2.2 Tale conclusione potrebbe apparire in contrasto con altro principio di diritto affermato da questa Corte, secondo cui, in tema di indebita percezione di erogazioni ai danni dello Stato, nella valutazione del superamento o meno della soglia di punibilità, prevista dall’art. 316-ter, comma secondo, cod. pen., occorre tener conto della complessiva somma indebitamente percepita dal beneficiario e non di quella allo stesso corrisposta con cadenza periodica, ove le erogazioni conseguano ad una iniziale ed unitaria condotta (Sez. 6, n. 45917 del 23/09/2021, Prigitano, Rv. 282293; Sez. 6, n. 11145 del 02/03/2010, M., Rv. 246693).
Si tratta, tuttavia, di un contrasto meramente apparente in quanto in realtà il diverso principio relativo alla rilevanza della somma complessivamente erogata è stato affermato in fattispecie in cui le indebite erogazioni conseguivano ad una singola e unitaria condotta tipica dalla quale erano derivate delle erogazioni “dilatate” nel tempo (come, appunto, nel caso esaminato dalla sentenza M. in cui l’imputato aveva percepito dal Comune il reddito minimo di inserimento con cadenze mensili per un determinato arco temporale, a fronte di un’unica iniziale condotta, consistente nell’avere omesso di dichiarare all’ente territoriale di non trovarsi più nelle condizioni familiari che ne legittimavano l’erogazione).
2.3 Applicando tali coordinate ermeneutiche alla fattispecie in esame, ritiene il Collegio che la sentenza impugnata abbia erroneamente calcolato l’intero ammontare delle somme indebitamente compensate ai fini della determinazione del superamento o meno della soglia di punibilità.

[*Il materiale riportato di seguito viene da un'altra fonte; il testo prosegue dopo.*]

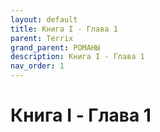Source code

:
 ```yaml
---
layout: default
title: Книга I - Глава 1
parent: Terrix
grand_parent: РОМАНЫ
description: Книга I - Глава 1
nav_order: 1
---
```


# Книга I - Глава 1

Tenuto, infatti, conto delle modalità della condotta ascritta alla ricorrente, effettuata sulla base delle comunicazioni mensili all’istituto previdenziale, e dell’ammontare delle somme mensilmente comunicate, deve, dunque, ritenersi che, in relazione alle singole mensilità contributive ed al conseguente risparmio di spesa ottenuto dalla S., non sia stata superata la soglia di punibilità prevista dal secondo comma dell’art. 316-ter cod. pen. Ne consegue che, difettando un elemento costitutivo del reato, tale condotta integra l’illecito amministrativo previsto dal secondo comma.
3. Tenuto conto di quanto sopra esposto, va disposto l’annullamento senza rinvio della sentenza impugnata, perché il fatto non è previsto dalla legge come reato, e la conseguente trasmissione degli atti alla Direzione Territoriale del Lavoro di Bari per l’irrogazione delle relative sanzioni amministrative.
P.Q.M.
Annulla senza rinvio la sentenza impugnata, perché il fatto non è previsto dalla legge come reato.
Dispone trasmettersi gli atti alla Direzione Territoriale del Lavoro di Bari per quanto di competenza.